His adversarial relationship with the Amphibian Man is one that had me cringing since he seemed to derive pleasure from torturing him with a cattle prod. Doug Jones played the man in the rubber suit resembling The Creature From the Black Lagoon. I heard an interview with him on NPR during which he described the ordeal of suiting up each day and that there was a front flap to the costume, through which he could relieve himself, but not a back flap, so he was unable to eat while taking a break from shooting.
A.M. got his revenge by biting off two of Strickland’s fingers which left a bloody mess for Elisa to clean up as she retrieves the digits and hands them back to him in a paper bag. He has them sewn back on but neglects their care and they end up necrotic which was the perfect symbolism for his rotting heart and soul. Popping pain pills throughout the film does nothing to improve his temperament. Interesting to observe that his family who had “Daddy’s home!” excitement when he walked through the door of their suburban home, had no clue that it was paid for with the brutality toward and blood of another.
In the era of #metoo, this nefarious character evidenced that he liked his women silent; in a disturbing scene with his wife and another with Elisa who gets her own sign language revenge that had me laughing as she spelled out her response to his attempted intimidation.

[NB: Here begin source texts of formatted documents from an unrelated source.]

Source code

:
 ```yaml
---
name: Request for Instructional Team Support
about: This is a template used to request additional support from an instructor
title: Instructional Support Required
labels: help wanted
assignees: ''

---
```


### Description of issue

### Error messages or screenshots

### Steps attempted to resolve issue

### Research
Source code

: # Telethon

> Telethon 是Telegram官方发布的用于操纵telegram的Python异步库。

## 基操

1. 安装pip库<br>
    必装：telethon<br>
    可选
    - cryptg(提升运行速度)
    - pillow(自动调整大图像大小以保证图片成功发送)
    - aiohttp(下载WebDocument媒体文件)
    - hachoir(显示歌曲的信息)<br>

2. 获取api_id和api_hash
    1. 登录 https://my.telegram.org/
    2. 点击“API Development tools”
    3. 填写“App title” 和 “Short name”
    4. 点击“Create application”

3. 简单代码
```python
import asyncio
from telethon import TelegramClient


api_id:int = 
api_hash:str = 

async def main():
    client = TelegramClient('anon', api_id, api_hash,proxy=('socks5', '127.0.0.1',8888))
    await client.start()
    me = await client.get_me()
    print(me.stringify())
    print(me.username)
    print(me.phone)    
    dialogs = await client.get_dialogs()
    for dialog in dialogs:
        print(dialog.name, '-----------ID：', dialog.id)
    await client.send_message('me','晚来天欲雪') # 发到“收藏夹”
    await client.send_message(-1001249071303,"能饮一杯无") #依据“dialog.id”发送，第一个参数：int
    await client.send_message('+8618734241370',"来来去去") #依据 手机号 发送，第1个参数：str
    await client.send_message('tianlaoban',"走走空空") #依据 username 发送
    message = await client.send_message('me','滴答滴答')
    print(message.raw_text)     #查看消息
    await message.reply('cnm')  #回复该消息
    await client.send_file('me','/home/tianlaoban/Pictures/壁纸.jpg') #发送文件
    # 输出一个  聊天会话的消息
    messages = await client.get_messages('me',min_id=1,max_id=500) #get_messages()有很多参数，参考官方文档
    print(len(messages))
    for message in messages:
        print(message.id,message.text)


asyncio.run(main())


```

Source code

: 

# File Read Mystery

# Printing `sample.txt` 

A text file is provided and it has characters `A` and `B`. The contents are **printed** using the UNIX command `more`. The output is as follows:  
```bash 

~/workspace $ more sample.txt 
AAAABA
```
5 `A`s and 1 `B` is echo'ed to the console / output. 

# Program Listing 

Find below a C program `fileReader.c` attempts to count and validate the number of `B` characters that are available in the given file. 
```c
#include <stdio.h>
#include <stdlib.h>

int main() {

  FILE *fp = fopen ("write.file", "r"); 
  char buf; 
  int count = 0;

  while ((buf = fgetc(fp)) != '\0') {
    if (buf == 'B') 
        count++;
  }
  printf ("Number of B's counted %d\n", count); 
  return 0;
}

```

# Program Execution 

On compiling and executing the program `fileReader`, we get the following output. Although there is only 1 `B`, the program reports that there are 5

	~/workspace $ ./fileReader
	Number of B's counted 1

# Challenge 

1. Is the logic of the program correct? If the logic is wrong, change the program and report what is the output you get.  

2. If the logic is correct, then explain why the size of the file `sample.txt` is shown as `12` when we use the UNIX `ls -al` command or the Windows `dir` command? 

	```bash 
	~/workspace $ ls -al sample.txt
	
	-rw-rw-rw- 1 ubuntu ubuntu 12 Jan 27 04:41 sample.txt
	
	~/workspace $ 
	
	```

The love story at the core of the movie begins as curiosity between the two seeming misfits. It is woven with a sensuous ribbon and building trust. Only in her mind and by her own hand, at the onset of the film, Elisa’s sexual pleasure is enlivened when communing with him. Her body is portrayed as if a work of art. Female sexuality is celebrated and the elements of water and eggs are generously sprinkled throughout as symbols of such. The themes of love, overcoming a sense of ‘otherness’, an appreciation of diversity, racism, good vs. evil, miracles, spirituality, healing, determinations, showing up, standing up and speaking out shape the scenes.
It was nominated for 13 Academy Awards and walked away with four: Best Picture, Best Director, Best Original Music Score and Best Production Design.